Wednesday, July 11, 2007
Computer game superstars
BBC reports: [edited]
In some nations gamers are looked down upon, but in South Korea professional gaming, or e-sports, is worth billions of dollars and players are seen as heroes. Around 30,000 fans have turned up [in a stadium used in the 1988 Olympic Games] to see the biggest stars battle it out. The players go head to head in pods at the side of the stage.
Strangely enough they are not taking each other on in the latest title, instead they are playing Starcraft which was launched nine years ago. It is the most popular game in South Korea and the only one with its own professional league.
It might look like any other war game but StarCraft requires a real grasp of strategy where each player must wipe out his opponent. As well as requiring lightning dexterity on the keyboard, players are required to make dozens of tactical decisions every moment.
The players here are seen as sex symbols. At 21, Ma Jae-Yoon is the number one computer games player in the country who has several fan clubs and websites devoted to him.
He says: "I always appreciate the love and support of the fans. Especially in one game I played a couple of weeks ago and one girl was crying because I lost.
"On Saturdays when I go downtown I sometimes get surrounded by fans. I feel so embarrassed. I always try to wear a hat."
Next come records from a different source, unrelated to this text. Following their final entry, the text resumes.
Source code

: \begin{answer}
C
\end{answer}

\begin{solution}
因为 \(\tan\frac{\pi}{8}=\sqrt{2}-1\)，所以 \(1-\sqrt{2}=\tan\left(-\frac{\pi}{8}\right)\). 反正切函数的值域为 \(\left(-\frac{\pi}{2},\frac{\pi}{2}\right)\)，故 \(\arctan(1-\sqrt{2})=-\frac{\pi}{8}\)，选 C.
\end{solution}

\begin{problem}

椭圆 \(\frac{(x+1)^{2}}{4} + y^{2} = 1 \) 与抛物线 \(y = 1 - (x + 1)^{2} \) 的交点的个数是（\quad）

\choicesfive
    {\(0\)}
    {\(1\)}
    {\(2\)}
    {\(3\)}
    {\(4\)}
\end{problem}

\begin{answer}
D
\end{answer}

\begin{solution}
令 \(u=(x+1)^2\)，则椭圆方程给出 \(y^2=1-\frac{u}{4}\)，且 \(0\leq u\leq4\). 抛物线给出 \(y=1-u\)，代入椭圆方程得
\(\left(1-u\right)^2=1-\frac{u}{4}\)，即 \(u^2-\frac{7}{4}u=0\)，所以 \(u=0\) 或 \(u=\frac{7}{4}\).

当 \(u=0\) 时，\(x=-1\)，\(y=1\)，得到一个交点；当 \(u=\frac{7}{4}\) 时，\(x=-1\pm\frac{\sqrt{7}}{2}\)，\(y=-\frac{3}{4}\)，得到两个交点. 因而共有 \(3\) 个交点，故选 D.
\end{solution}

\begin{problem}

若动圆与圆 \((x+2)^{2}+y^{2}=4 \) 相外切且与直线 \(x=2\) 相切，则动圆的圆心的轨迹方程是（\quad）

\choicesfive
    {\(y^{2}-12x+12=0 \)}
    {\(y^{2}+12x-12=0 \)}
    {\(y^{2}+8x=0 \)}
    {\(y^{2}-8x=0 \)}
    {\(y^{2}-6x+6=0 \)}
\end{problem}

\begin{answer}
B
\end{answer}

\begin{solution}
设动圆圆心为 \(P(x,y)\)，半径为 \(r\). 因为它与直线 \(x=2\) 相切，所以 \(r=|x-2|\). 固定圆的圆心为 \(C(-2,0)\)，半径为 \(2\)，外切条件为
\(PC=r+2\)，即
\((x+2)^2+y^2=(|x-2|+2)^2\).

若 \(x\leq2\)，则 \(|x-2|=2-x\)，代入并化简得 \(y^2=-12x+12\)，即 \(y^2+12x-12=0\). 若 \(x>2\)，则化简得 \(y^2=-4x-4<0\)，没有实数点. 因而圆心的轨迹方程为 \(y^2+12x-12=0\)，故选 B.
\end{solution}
There are about 300 professional gamers in South Korea who play for 11 teams which are run by big business conglomerates which pay each of them a salary. They usually play about 13 or 14 hours [per day].
The atmosphere is intense. The only sounds are the patter of fingers on keyboards and that endless typing can take its toll on top players. Ma Jae-Yoon says: "I suffer from light wrist and shoulder pain so I try to go to the gym every day. I try to stretch whenever I have time. My eyesight is getting weak these days."
Ma Jae-Yoon's bedroom is full of presents from adoring female fans, including his dog, Ari. For many of these players, Ari is the only female companionship they allow themselves.